__WHAT YOU ARE ASKED TO DO__. Reproduce the full listing that appears beneath this instruction exactly.
(GIVEN DATA)
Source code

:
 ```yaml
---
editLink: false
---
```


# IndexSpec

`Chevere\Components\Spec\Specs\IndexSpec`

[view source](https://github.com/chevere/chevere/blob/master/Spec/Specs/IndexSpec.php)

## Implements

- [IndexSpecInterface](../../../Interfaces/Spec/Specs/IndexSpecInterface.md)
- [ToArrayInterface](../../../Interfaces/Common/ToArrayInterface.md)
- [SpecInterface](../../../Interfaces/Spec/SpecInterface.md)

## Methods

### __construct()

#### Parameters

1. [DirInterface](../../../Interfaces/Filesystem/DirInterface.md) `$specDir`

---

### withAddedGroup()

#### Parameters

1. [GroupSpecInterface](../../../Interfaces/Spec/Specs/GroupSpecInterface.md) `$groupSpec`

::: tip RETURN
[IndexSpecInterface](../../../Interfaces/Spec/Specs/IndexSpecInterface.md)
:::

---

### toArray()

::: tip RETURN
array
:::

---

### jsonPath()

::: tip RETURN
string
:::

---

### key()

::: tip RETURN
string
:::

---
(End GIVEN DATA)
__PROBLEM SOLUTION__.
Source code

:
 ```yaml
---
editLink: false
---
```


# IndexSpec

`Chevere\Components\Spec\Specs\IndexSpec`

[view source](https://github.com/chevere/chevere/blob/master/Spec/Specs/IndexSpec.php)

## Implements

- [IndexSpecInterface](../../../Interfaces/Spec/Specs/IndexSpecInterface.md)
- [ToArrayInterface](../../../Interfaces/Common/ToArrayInterface.md)
- [SpecInterface](../../../Interfaces/Spec/SpecInterface.md)

## Methods

### __construct()

#### Parameters

1. [DirInterface](../../../Interfaces/Filesystem/DirInterface.md) `$specDir`

---

### withAddedGroup()

#### Parameters

1. [GroupSpecInterface](../../../Interfaces/Spec/Specs/GroupSpecInterface.md) `$groupSpec`

::: tip RETURN
[IndexSpecInterface](../../../Interfaces/Spec/Specs/IndexSpecInterface.md)
:::

---

### toArray()

::: tip RETURN
array
:::

---

### jsonPath()

::: tip RETURN
string
:::

---

### key()

::: tip RETURN
string
:::

---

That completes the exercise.